Du moins me suis-je attaché à jeter un trait d’union entre les travaux des historiens, marocains et étrangers, et ceux des anthropologues ou sociologues ou politistes, encore une fois nationaux et allogènes. J’ajoute que je dois beaucoup au vieil orientalisme (Evariste Levi-Provençal, Charles Pellat er G.S. Colin entre autres) et à la neuve islamologie, sans prétendre avoir tout lu à ce sujet.
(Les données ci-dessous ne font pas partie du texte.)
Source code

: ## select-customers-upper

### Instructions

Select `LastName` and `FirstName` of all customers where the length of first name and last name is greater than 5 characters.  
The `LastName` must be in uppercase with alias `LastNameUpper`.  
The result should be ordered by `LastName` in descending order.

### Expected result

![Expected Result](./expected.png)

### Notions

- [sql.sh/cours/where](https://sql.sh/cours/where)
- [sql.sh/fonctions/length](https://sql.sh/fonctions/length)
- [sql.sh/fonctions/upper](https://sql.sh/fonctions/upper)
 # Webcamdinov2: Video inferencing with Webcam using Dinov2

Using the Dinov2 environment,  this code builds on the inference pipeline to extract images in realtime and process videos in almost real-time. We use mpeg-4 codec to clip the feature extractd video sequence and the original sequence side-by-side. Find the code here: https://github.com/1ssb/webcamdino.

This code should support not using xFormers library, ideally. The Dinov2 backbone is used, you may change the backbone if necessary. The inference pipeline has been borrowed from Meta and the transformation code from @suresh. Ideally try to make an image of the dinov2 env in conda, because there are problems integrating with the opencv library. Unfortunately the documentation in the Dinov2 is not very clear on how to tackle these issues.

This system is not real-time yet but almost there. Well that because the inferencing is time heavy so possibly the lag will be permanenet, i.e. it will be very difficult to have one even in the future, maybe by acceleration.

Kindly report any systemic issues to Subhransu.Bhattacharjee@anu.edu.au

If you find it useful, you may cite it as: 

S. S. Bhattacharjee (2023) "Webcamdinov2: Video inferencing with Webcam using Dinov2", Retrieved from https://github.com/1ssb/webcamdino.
J’ai cherché à fondre ces apports, ces dépôts de connaissance, dans une synthèse sans en privilégier aucun, ni établir un classement entre les disciplines. Un exemple à l’appui de ce dire : quand je donne à voir le rapport que la société entretient avec le pouvoir du prince et l’autorité des experts en écritures islamiques aux XVII° et XVIII° siècles, je n’opère pas de distinguo entre Lévi-Provençal (Les historiens des Chorfa : essai sur la littérature historique et bibliographique au Maroc du XVI° au XX° siècle, 1922), Jacques Berque (Al Youssi. Problèmes de la culture marocaine au XVII° siècle), Magali Morsy, ( Les Ahansala. Examen du rôle historique d’une famille maraboutique de l’Atlas marocain, 1972) et Abdelahad Sebti ( Aristocratie citadine, pouvoirs et discours savants au Maroc précolonial, 1984). Je sais les ruptures d’époque et les discontinuités épistémologiques qui séparent ces auteurs, mais je les dissous dans l’objet historique que je me propose de reconstruire.
Le moment choisi ? Bien sûr, une synthèse ne s’élabore pas seulement parce qu’il y a, à un moment donné, un auteur (ou une équipe d’auteurs) appareillé pour l’entreprendre. En l’occurrence – et pour l’anecdote – il y avait en ma personne un historien retraité, c’est-à-dire disposant de temps devant soi pour se livrer à cette entreprise d’écriture historique. Mais l’effet d’auteur reste mineur. Une synthèse correspond à un moment historique, à une demande sociale diffuse, si ce n’est à une revendication explicite du public. Le cas du Maroc illustre bien cette assertion.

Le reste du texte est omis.